Our first treat was to move out of our £7 per night replacement hotel to the hotel that was part of our Exodus Adventures package – the Royal Singi. It was about a 10 minute taxi ride from one to the other. We checked in and immediately had a (hot) shower in our en-suite – bliss.

I’m afraid I have no pictures of the rest of this day – but it was notable, so read on.
After our shower we went down to reception and sort of hung around to see what would happen. Our joining up instructions were vague. After a while we noticed others hanging around too. Could these be our fellow travellers for the next fortnight? They didn’t look super-fit; good. Neither did we, I’m sure.
And so, nervously, we started introducing ourselves. I won’t name them all here and now – I’ll do that in the next few days’ blogs. But it was obvious we were a mix of nationalities and ages with some singles and some couples.

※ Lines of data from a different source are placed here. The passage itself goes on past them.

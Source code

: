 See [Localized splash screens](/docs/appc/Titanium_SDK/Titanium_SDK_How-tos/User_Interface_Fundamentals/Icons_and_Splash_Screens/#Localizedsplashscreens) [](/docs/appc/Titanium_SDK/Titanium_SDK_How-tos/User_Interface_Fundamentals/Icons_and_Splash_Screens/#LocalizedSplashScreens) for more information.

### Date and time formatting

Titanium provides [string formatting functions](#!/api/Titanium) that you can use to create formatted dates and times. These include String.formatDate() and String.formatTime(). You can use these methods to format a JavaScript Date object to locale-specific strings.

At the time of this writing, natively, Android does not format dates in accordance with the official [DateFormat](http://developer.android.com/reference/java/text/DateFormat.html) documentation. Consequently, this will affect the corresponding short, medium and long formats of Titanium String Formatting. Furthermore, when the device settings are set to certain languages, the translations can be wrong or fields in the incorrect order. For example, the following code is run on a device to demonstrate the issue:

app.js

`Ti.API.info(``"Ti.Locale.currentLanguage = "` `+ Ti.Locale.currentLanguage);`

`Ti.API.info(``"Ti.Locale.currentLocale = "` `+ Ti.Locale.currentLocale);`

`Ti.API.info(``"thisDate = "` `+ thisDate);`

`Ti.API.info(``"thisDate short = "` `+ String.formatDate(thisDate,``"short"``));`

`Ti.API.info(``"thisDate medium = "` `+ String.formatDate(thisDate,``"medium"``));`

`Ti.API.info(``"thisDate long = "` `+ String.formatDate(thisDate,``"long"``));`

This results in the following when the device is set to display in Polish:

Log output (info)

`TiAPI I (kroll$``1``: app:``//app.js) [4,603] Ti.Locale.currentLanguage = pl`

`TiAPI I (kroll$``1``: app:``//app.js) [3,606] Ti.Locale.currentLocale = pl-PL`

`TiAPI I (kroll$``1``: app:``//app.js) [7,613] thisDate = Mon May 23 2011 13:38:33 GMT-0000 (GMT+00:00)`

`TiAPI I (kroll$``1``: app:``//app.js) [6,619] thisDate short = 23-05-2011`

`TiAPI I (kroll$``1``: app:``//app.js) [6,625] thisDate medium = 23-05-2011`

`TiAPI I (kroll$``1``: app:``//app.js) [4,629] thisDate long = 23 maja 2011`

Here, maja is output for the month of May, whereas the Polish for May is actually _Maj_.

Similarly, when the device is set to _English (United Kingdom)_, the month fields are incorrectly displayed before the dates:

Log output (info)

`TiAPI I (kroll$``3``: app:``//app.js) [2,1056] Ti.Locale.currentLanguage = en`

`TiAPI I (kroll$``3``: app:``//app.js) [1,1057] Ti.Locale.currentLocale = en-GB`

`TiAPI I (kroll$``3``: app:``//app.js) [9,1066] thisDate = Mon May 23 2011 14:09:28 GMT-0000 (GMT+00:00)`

Then our leader made himself known (he did look super-fit!) and took us all up to a meeting room where he scrupulously checked our insurance – as it had to be valid for helicopter evacuation above 5400m of altitude. This is way outside the normal travel policy so we had taken out special super-expensive insurance before we left the UK. Without this level of cover we would not be allowed to continue.
We were also allocated some kit, Mary and I had rented down jackets and sleeping bags.
Then we had a briefing about what we could expect in the next two weeks. We were issued with maps of the Everest region and told roughly how the trek would operate.
Our leader then dropped the bombshell that we would probably not be going at all. What?? Well, unknown to us, the weather in the Everest area had been bad for days – with unseasonal cloud preventing any planes landing or taking off at Lukla – the airport we were due to fly to the following morning. This is not uncommon, but it means the whole logistical exercise of getting trekkers in and out of the region backs-up. We were told there were groups like ours who had been camping in Kathmandu airport for several days, hoping their flight would be announced at any time. And Lukla itself was filling up with trekkers as they finished their treks but couldn’t leave the village. It sounded horrendous. We knew from the trip details that in this situation sometimes the trek was truncated and the objective of Base Camp was abandoned. Or sometimes another trek in a different part of the country was offered.
There were a lot of glum faces around the table.
We were then taken to a local restaurant where we were served a traditional Nepalese meal and entertained by traditional Nepalese dancers. We were encouraged to partake of the Nepalese dancing ourselves which some of us did very self-consciously. Mary got chatting to another Exodus guide who made her go all weak at the knees when he blithely said “yes, I have climbed to the top of Everest … twice.” It puts my 4 trips to the top of Helvellyn to shame.
Back at the hotel we had a sleepless night as we had a 6:30am trip to the airport booked the next morning. Most of us thought this would be a fruitless exercise and might just be the start of us spending the next few days at the airport.